Will reality and spectacle eventually collide? It was remarkable how well the British public relations side of the Falklands affair stood up. It was helped, of course, by a quick and, in part, fortuitous victory. Nonetheless, the manipulation of opinion was at least as masterful (and as important) as the military operation. Initially a clear majority wanted to see no loss of life and, for some weeks after the task force had sailed, held that the Falklands were not worth a single British death. Yet 256 were killed on the British side, along with three Falklanders, and 777 wounded. Argentina suffered at least 1,800 dead, missing and injured.footnote1 This casualty list was found acceptable. It was even seen as agreeably ‘light’, given the intensity of the combat. The figures were glossed as a measure of British military prowess, for being so low. But they were based on a gross miscalculation, not of the incompetence of Argentina’s army—in which British estimates that it would fail to perform proved accurate—but in the persistence of its air force, predicted in the House of Commons by Tam Dalyell, a critic of the expedition.
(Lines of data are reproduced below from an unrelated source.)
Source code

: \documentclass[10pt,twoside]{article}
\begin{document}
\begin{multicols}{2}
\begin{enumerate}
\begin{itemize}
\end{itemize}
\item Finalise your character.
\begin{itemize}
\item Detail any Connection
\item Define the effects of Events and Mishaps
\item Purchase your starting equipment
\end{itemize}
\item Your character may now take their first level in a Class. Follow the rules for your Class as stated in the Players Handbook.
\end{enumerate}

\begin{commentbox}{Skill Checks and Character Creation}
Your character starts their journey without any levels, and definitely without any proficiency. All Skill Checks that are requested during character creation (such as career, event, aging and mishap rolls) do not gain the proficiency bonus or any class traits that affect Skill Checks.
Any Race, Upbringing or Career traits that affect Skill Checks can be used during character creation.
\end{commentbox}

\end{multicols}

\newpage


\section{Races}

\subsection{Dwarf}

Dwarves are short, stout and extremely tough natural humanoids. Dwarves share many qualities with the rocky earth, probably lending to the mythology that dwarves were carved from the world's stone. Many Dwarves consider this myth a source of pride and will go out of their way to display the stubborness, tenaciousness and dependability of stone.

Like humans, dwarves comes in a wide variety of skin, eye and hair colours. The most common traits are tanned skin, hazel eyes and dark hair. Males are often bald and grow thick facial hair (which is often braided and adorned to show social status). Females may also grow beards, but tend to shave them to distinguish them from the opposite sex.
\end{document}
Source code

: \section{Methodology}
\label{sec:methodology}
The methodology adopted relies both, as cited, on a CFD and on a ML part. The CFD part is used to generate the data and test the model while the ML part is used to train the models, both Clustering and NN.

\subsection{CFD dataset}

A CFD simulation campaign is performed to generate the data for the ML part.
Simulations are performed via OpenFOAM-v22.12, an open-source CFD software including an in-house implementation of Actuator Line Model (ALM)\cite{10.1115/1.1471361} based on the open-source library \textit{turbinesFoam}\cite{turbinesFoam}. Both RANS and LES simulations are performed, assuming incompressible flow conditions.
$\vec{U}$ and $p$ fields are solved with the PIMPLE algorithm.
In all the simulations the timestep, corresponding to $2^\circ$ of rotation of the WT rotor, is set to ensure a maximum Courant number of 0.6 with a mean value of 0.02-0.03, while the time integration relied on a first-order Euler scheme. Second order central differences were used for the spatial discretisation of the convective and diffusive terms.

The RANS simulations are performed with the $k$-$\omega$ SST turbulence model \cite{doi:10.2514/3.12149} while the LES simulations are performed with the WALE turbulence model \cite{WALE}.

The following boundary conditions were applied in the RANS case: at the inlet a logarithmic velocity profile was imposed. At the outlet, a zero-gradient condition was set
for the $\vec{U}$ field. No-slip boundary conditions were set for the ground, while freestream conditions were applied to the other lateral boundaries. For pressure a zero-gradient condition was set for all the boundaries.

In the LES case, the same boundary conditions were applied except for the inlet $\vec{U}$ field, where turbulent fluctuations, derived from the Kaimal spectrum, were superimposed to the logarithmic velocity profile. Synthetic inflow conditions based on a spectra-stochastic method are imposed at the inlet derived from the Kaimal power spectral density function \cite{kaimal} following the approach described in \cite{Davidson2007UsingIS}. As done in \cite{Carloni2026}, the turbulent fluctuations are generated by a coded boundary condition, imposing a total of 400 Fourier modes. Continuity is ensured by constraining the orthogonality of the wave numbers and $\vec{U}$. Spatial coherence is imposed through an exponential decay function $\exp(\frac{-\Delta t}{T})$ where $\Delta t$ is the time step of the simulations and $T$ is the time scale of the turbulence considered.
Indeed, if the ‘profusion’ of unexploded Argentine bombs had gone off, the story might have had another ending. Despite the skill of the British operation, ‘it would have been impossible to continue’, one officer commented, had the enemy ordnance been correctly fused.footnote2 Yet the British got away with it and now see this as a demonstration of their virtue. Britannia never shows remorse.

But if the British Government managed to ‘wrap up’ the Falklands War, and then to issue it on video, something else has been unwrapped in the process. For all the talk of truth being the first casualty of war, the Gothic excesses of conflict may clarify, especially as they bring domestic forces to a head. The glare of war can illuminate darkness just as the flash of lightning at night can reveal a white image of the surrounding landscape. When the darkness sets in again and the thunder rolls on, those who love the spectacle will talk about the lightning. I am interested in what it showed: in particular, what the Falklands war can tell us about Britain today.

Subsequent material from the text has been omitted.